BEGIN MATERIAL FOR THE TASK
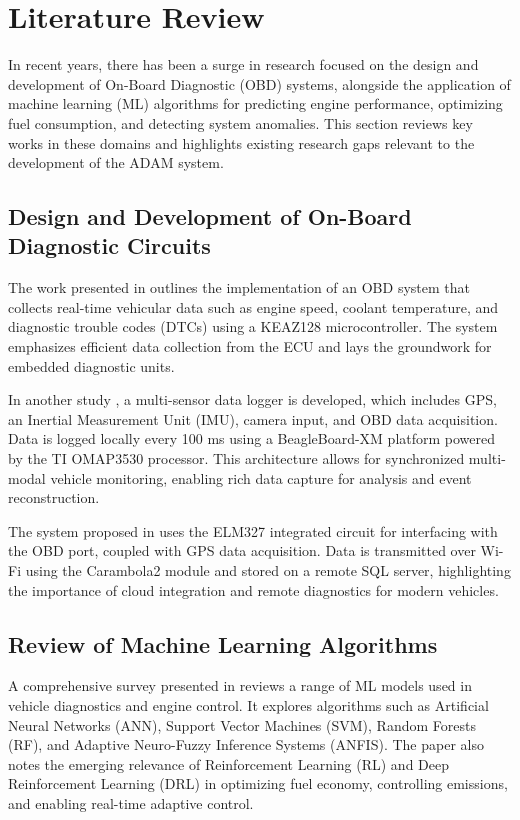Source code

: \section{Literature Review}

In recent years, there has been a surge in research focused on the design and development of On-Board Diagnostic (OBD) systems, alongside the application of machine learning (ML) algorithms for predicting engine performance, optimizing fuel consumption, and detecting system anomalies. This section reviews key works in these domains and highlights existing research gaps relevant to the development of the ADAM system.

\subsection{Design and Development of On-Board Diagnostic Circuits}

The work presented in \cite{b1} outlines the implementation of an OBD system that collects real-time vehicular data such as engine speed, coolant temperature, and diagnostic trouble codes (DTCs) using a KEAZ128 microcontroller. The system emphasizes efficient data collection from the ECU and lays the groundwork for embedded diagnostic units.

In another study \cite{b2}, a multi-sensor data logger is developed, which includes GPS, an Inertial Measurement Unit (IMU), camera input, and OBD data acquisition. Data is logged locally every 100 ms using a BeagleBoard-XM platform powered by the TI OMAP3530 processor. This architecture allows for synchronized multi-modal vehicle monitoring, enabling rich data capture for analysis and event reconstruction.

The system proposed in \cite{b3} uses the ELM327 integrated circuit for interfacing with the OBD port, coupled with GPS data acquisition. Data is transmitted over Wi-Fi using the Carambola2 module and stored on a remote SQL server, highlighting the importance of cloud integration and remote diagnostics for modern vehicles.

\subsection{Review of Machine Learning Algorithms}

A comprehensive survey presented in \cite{b4} reviews a range of ML models used in vehicle diagnostics and engine control. It explores algorithms such as Artificial Neural Networks (ANN), Support Vector Machines (SVM), Random Forests (RF), and Adaptive Neuro-Fuzzy Inference Systems (ANFIS). The paper also notes the emerging relevance of Reinforcement Learning (RL) and Deep Reinforcement Learning (DRL) in optimizing fuel economy, controlling emissions, and enabling real-time adaptive control.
END MATERIAL FOR THE TASK
WORK REQUEST.
Set down all the entries exactly as they appear, but skip any pictures.

ANSWER FOR THIS EXERCISE.
Source code

: \section{Literature Review}

In recent years, there has been a surge in research focused on the design and development of On-Board Diagnostic (OBD) systems, alongside the application of machine learning (ML) algorithms for predicting engine performance, optimizing fuel consumption, and detecting system anomalies. This section reviews key works in these domains and highlights existing research gaps relevant to the development of the ADAM system.

\subsection{Design and Development of On-Board Diagnostic Circuits}

The work presented in \cite{b1} outlines the implementation of an OBD system that collects real-time vehicular data such as engine speed, coolant temperature, and diagnostic trouble codes (DTCs) using a KEAZ128 microcontroller. The system emphasizes efficient data collection from the ECU and lays the groundwork for embedded diagnostic units.

In another study \cite{b2}, a multi-sensor data logger is developed, which includes GPS, an Inertial Measurement Unit (IMU), camera input, and OBD data acquisition. Data is logged locally every 100 ms using a BeagleBoard-XM platform powered by the TI OMAP3530 processor. This architecture allows for synchronized multi-modal vehicle monitoring, enabling rich data capture for analysis and event reconstruction.

The system proposed in \cite{b3} uses the ELM327 integrated circuit for interfacing with the OBD port, coupled with GPS data acquisition. Data is transmitted over Wi-Fi using the Carambola2 module and stored on a remote SQL server, highlighting the importance of cloud integration and remote diagnostics for modern vehicles.

\subsection{Review of Machine Learning Algorithms}

A comprehensive survey presented in \cite{b4} reviews a range of ML models used in vehicle diagnostics and engine control. It explores algorithms such as Artificial Neural Networks (ANN), Support Vector Machines (SVM), Random Forests (RF), and Adaptive Neuro-Fuzzy Inference Systems (ANFIS). The paper also notes the emerging relevance of Reinforcement Learning (RL) and Deep Reinforcement Learning (DRL) in optimizing fuel economy, controlling emissions, and enabling real-time adaptive control.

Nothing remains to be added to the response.